__EXERCISE PROMPT__
Task for the records below: copy exactly from the first line on, stopping once the line with "## Code Auto-completion" is copied, and leave out the pictures.

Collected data
■ ■ ■ ■ ■ ■ ■
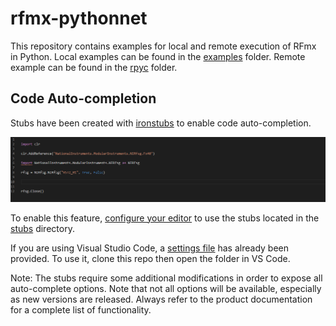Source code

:# rfmx-pythonnet
This repository contains examples for local and remote execution of RFmx in Python.
Local examples can be found in the [examples](https://github.com/NISystemsEngineering/rfmx-pythonnet/tree/master/examples) folder.
Remote example can be found in the [rpyc](https://github.com/NISystemsEngineering/rfmx-pythonnet/tree/master/rpyc) folder.

## Code Auto-completion
Stubs have been created with [ironstubs](https://github.com/gtalarico/ironpython-stubs) to enable code auto-completion.

![](doc/codeautocomplete.gif)

To enable this feature, [configure your editor](https://github.com/gtalarico/ironpython-stubs/wiki) to use the stubs located in the [stubs](https://github.com/NISystemsEngineering/rfmx-pythonnet/tree/master/stubs/) directory.

If you are using Visual Studio Code, a [settings file](https://github.com/NISystemsEngineering/rfmx-pythonnet/tree/master/.vscode) has already been provided. To use it, clone this repo then open the folder in VS Code. 

Note: The stubs require some additional modifications in order to expose all auto-complete options. Note that not all options will be available, especially as new versions are released. Always refer to the product documentation for a complete list of functionality.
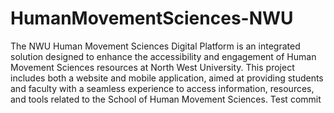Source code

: # HumanMovementSciences-NWU

The NWU Human Movement Sciences Digital Platform is an integrated solution designed to enhance the accessibility and engagement of Human Movement Sciences resources at North West University. This project includes both a website and mobile application, aimed at providing students and faculty with a seamless experience to access information, resources, and tools related to the School of Human Movement Sciences. Test commit
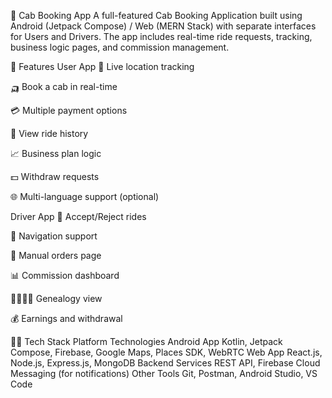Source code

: 🚖 Cab Booking App
A full-featured Cab Booking Application built using Android (Jetpack Compose) / Web (MERN Stack) with separate interfaces for Users and Drivers. The app includes real-time ride requests, tracking, business logic pages, and commission management.

📱 Features
User App
📍 Live location tracking

🛺 Book a cab in real-time

💳 Multiple payment options

📜 View ride history

📈 Business plan logic

💵 Withdraw requests

🌐 Multi-language support (optional)

Driver App
🚗 Accept/Reject rides

🧭 Navigation support

💼 Manual orders page

📊 Commission dashboard

👨‍👩‍👧‍👦 Genealogy view

💰 Earnings and withdrawal

🧑‍💻 Tech Stack
Platform	Technologies
Android App	Kotlin, Jetpack Compose, Firebase, Google Maps, Places SDK, WebRTC
Web App	React.js, Node.js, Express.js, MongoDB
Backend Services	REST API, Firebase Cloud Messaging (for notifications)
Other Tools	Git, Postman, Android Studio, VS Code
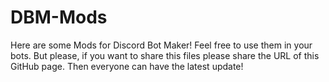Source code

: # DBM-Mods
Here are some Mods for Discord Bot Maker! 
Feel free to use them in your bots. But please, if you want to share this files please share the URL of this GitHub page.
Then everyone can have the latest update!
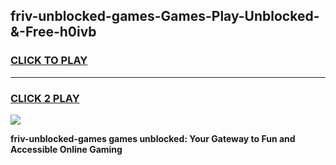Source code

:
## friv-unblocked-games-Games-Play-Unblocked-&-Free-h0ivb
<h3>
<a href="https://premium76.site?title=friv-unblocked-games&ref=24A">CLICK TO PLAY</a></h3>
<hr>

<h3>
<a href="https://premium76.site?title=friv-unblocked-games&ref=24A">CLICK 2 PLAY</a>
  
</h3>

<a href="https://premium76.site?title=friv-unblocked-games&ref=24A"><img src="https://clearcache.store/games.png"></a>


**friv-unblocked-games games unblocked: Your Gateway to Fun and Accessible Online Gaming**
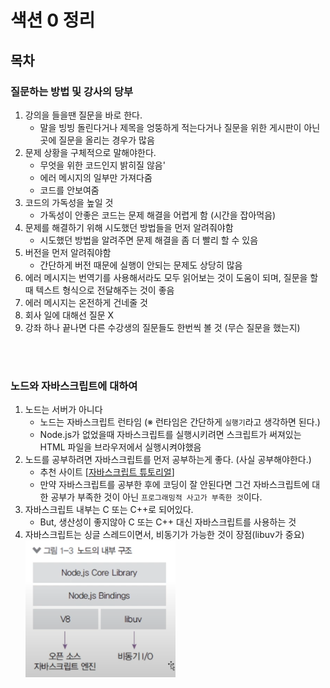 # 색션 0 정리

## 목차



### 질문하는 방법 및 강사의 당부

1. 강의을 들을땐 질문을 바로 한다.<br/>
   - 말을 빙빙 돌린다거나 제목을 엉뚱하게 적는다거나 질문을 위한 게시판이 아닌 곳에 질문을 올리는 경우가 많음
2. 문제 상황을 구체적으로 말해야한다.
   - 무엇을 위한 코드인지 밝히질 않음'
   - 에러 메시지의 일부만 가져다줌
   - 코드를 안보여줌
3. 코드의 가독성을 높일 것
   - 가독성이 안좋은 코드는 문제 해결을 어렵게 함 (시간을 잡아먹음)
4. 문제를 해결하기 위해 시도했던 방법들을 먼저 알려줘야함
   - 시도했던 방법을 알려주면 문제 해결을 좀 더 빨리 할 수 있음
5. 버전을 먼저 알려줘야함
   - 간단하게 버전 때문에 실행이 안되는 문제도 상당히 많음
6. 에러 메시지는 번역기를 사용해서라도 모두 읽어보는 것이 도움이 되며, 질문을 할때 텍스트 형식으로 전달해주는 것이 좋음
7. 에러 메시지는 온전하게 건네줄 것
8. 회사 일에 대해선 질문 X
9. 강좌 하나 끝나면 다른 수강생의 질문들도 한번씩 볼 것 (무슨 질문을 했는지)
<br/>
<br/>

### 노드와 자바스크립트에 대하여

1. 노드는 서버가 아니다
   - 노드는 자바스크립트 런타임 (※ 런타임은 간단하게 `실행기`라고 생각하면 된다.)
   - Node.js가 없었을때 자바스크립트를 실행시키려면 스크립트가 써져있는 HTML 파일을 브라우저에서 실행시켜야했음
2. 노드를 공부하려면 자바스크립트를 먼저 공부하는게 좋다. (사실 공부해야한다.)
   - 추천 사이트 [[자바스크립트 튜토리얼](https://ko.javascript.info)]
   - 만약 자바스크립트를 공부한 후에 코딩이 잘 안된다면 그건 자바스크립트에 대한 공부가 부족한 것이 아닌 `프로그래밍적 사고가 부족한 것`이다.
3. 자바스크립트 내부는 C 또는 C++로 되어있다.
   - But, 생산성이 좋지않아 C 또는 C++ 대신 자바스크립트를 사용하는 것
4. 자바스크립트는 싱글 스레드이면서, 비동기가 가능한 것이 장점(libuv가 중요)<br/>
   <img src="./image/node_internal_structure.png" height="50%" width="50%"/>
   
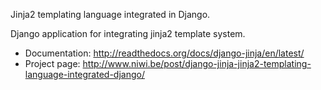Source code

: Jinja2 templating language integrated in Django.

Django application for integrating jinja2 template system.

* Documentation: <http://readthedocs.org/docs/django-jinja/en/latest/>
* Project page: <http://www.niwi.be/post/django-jinja-jinja2-templating-language-integrated-django/>
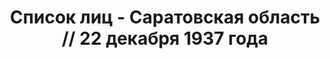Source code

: ---
title: Список лиц - Саратовская область // 22 декабря 1937 года
description: РГАСПИ, ф.17, оп.171, дело 413, лист 340
images:
- /disk/pictures/v05/17-171-413-340.jpg
- /disk/pictures/v05/17-171-413-341.jpg
- /disk/pictures/v05/17-171-413-342.jpg
- /disk/pictures/v05/17-171-413-343.jpg
- /disk/pictures/v05/17-171-413-344.jpg
- /disk/pictures/v05/17-171-413-345.jpg
---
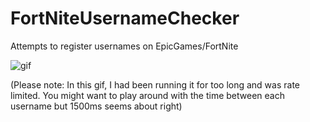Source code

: # FortNiteUsernameChecker
Attempts to register usernames on EpicGames/FortNite


![gif](https://i.gyazo.com/4c7db9c5c454a59d68b0ebba173e3922.gif)

(Please note: In this gif, I had been running it for too long and was rate limited. You might want to play around with the time between each username but 1500ms seems about right)
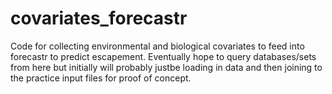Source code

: # covariates_forecastr
Code for collecting environmental and biological covariates to feed into forecastr to predict escapement. Eventually hope to query databases/sets from here but initially will probably justbe loading in data and then joining to the practice input files for proof of concept. 
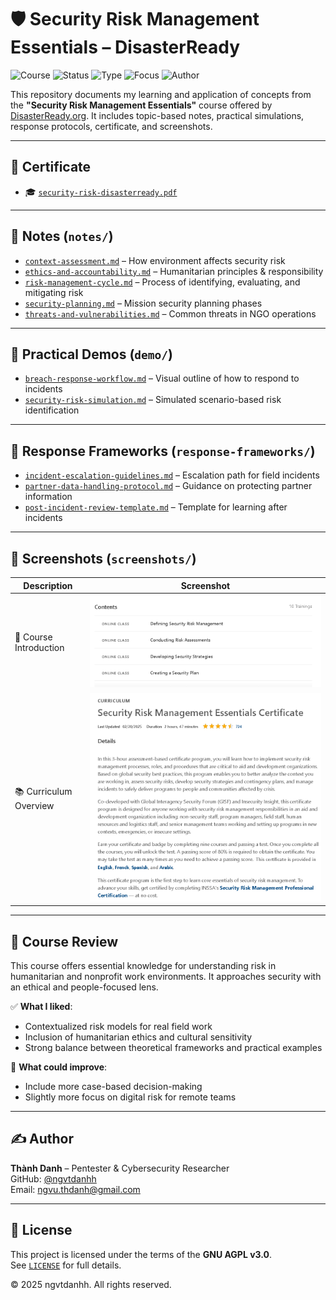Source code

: # 🛡️ Security Risk Management Essentials – DisasterReady

![Course](https://img.shields.io/badge/DisasterReady-Certified-brightgreen?style=flat-square&logo=cloudflare)
![Status](https://img.shields.io/badge/Status-Completed-blue?style=flat-square&logo=checkmarx)
![Type](https://img.shields.io/badge/Type-Self--Study-orange?style=flat-square&logo=readthedocs)
![Focus](https://img.shields.io/badge/Focus-Risk%20Management%20%26%20Humanitarian%20Security-informational?style=flat-square&logo=security)
![Author](https://img.shields.io/badge/Maintainer-Thành%20Danh-blueviolet?style=flat-square&logo=github)

This repository documents my learning and application of concepts from the **"Security Risk Management Essentials"** course offered by [DisasterReady.org](https://www.disasterready.org). It includes topic-based notes, practical simulations, response protocols, certificate, and screenshots.

---

## 📜 Certificate

- 🎓 [`security-risk-disasterready.pdf`](./cert/security-risk-disasterready.pdf)

---

## 🧠 Notes (`notes/`)

- [`context-assessment.md`](./notes/context-assessment.md) – How environment affects security risk  
- [`ethics-and-accountability.md`](./notes/ethics-and-accountability.md) – Humanitarian principles & responsibility  
- [`risk-management-cycle.md`](./notes/risk-management-cycle.md) – Process of identifying, evaluating, and mitigating risk  
- [`security-planning.md`](./notes/security-planning.md) – Mission security planning phases  
- [`threats-and-vulnerabilities.md`](./notes/threats-and-vulnerabilities.md) – Common threats in NGO operations  

---

## 🧪 Practical Demos (`demo/`)

- [`breach-response-workflow.md`](./demo/breach-response-workflow.md) – Visual outline of how to respond to incidents  
- [`security-risk-simulation.md`](./demo/security-risk-simulation.md) – Simulated scenario-based risk identification  

---

## 🧭 Response Frameworks (`response-frameworks/`)

- [`incident-escalation-guidelines.md`](./response-frameworks/incident-escalation-guidelines.md) – Escalation path for field incidents  
- [`partner-data-handling-protocol.md`](./response-frameworks/partner-data-handling-protocol.md) – Guidance on protecting partner information  
- [`post-incident-review-template.md`](./response-frameworks/post-incident-review-template.md) – Template for learning after incidents  

---

## 📸 Screenshots (`screenshots/`)

| Description             | Screenshot                                   |
|-------------------------|-----------------------------------------------|
| 📘 Course Introduction   | ![](./screenshots/disaready-cousre.png)       |
| 📚 Curriculum Overview   | ![](./screenshots/disaready-curriculum.png)   |

---

## 📝 Course Review

This course offers essential knowledge for understanding risk in humanitarian and nonprofit work environments. It approaches security with an ethical and people-focused lens.

✅ **What I liked**:
- Contextualized risk models for real field work  
- Inclusion of humanitarian ethics and cultural sensitivity  
- Strong balance between theoretical frameworks and practical examples  

📌 **What could improve**:
- Include more case-based decision-making  
- Slightly more focus on digital risk for remote teams  

---

## ✍️ Author

**Thành Danh** – Pentester & Cybersecurity Researcher  
GitHub: [@ngvtdanhh](https://github.com/ngvtdanhh)  
Email: ngvu.thdanh@gmail.com

---

## 📄 License

This project is licensed under the terms of the **GNU AGPL v3.0**.  
See [`LICENSE`](./LICENSE) for full details.

© 2025 ngvtdanhh. All rights reserved.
■ ■ ■ ■ ■ ■ ■
__EXERCISE RESULT__
Source code

:# rfmx-pythonnet
This repository contains examples for local and remote execution of RFmx in Python.
Local examples can be found in the [examples](https://github.com/NISystemsEngineering/rfmx-pythonnet/tree/master/examples) folder.
Remote example can be found in the [rpyc](https://github.com/NISystemsEngineering/rfmx-pythonnet/tree/master/rpyc) folder.

## Code Auto-completion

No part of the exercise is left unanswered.